» **How to complete this task**
Find every line below where the string "Hello" shows up, and copy those lines.

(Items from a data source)
* * *

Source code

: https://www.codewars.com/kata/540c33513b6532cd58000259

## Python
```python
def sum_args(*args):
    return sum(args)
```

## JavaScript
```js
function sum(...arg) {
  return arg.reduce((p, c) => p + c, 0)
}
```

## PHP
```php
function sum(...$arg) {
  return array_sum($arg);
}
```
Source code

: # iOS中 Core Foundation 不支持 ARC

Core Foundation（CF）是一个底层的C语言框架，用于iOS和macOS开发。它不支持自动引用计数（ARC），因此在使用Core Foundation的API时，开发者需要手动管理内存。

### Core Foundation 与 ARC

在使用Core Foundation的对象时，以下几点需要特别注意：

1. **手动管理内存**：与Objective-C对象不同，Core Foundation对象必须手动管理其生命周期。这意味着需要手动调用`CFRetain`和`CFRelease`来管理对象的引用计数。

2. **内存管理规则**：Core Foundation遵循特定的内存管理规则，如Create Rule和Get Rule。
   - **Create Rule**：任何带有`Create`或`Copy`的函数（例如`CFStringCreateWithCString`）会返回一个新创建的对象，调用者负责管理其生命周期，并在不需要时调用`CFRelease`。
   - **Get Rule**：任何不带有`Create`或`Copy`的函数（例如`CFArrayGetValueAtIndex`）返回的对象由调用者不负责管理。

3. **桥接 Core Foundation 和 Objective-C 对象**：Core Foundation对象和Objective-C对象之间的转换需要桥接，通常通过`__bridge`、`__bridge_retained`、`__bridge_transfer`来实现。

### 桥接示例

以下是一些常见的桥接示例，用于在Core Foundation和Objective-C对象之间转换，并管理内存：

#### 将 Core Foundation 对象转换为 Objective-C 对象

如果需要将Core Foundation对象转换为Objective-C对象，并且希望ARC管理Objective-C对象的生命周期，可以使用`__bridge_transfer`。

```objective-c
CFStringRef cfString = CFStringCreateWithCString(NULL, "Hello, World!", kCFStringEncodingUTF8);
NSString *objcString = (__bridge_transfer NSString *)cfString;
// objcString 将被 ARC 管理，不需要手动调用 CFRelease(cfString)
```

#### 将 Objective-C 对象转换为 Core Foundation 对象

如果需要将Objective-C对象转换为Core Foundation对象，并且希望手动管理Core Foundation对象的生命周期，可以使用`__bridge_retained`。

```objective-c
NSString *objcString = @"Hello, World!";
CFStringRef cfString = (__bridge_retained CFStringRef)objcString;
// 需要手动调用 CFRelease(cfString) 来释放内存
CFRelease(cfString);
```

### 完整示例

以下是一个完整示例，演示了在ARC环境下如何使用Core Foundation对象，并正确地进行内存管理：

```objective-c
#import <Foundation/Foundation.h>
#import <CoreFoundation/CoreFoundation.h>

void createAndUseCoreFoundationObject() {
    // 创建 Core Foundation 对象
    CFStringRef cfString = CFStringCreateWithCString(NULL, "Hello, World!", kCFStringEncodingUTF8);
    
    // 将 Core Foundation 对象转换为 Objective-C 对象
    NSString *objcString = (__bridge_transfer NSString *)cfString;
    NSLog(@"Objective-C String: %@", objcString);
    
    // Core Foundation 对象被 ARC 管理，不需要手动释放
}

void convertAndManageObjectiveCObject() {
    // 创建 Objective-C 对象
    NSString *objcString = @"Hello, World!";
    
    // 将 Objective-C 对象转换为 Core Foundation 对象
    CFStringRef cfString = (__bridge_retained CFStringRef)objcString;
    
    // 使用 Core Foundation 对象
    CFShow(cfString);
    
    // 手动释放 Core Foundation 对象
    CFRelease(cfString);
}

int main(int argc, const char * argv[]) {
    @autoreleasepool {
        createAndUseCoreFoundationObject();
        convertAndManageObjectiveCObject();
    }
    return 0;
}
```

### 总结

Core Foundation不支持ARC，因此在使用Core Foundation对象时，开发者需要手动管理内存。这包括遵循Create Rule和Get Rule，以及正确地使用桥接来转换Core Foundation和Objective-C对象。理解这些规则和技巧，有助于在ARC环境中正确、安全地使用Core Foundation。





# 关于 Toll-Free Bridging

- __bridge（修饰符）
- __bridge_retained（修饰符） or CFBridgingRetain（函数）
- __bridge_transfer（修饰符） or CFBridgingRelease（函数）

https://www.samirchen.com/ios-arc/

* * *

» **Reply to the task**
CFStringRef cfString = CFStringCreateWithCString(NULL, "Hello, World!", kCFStringEncodingUTF8);
NSString *objcString = @"Hello, World!";
    CFStringRef cfString = CFStringCreateWithCString(NULL, "Hello, World!", kCFStringEncodingUTF8);
    NSString *objcString = @"Hello, World!";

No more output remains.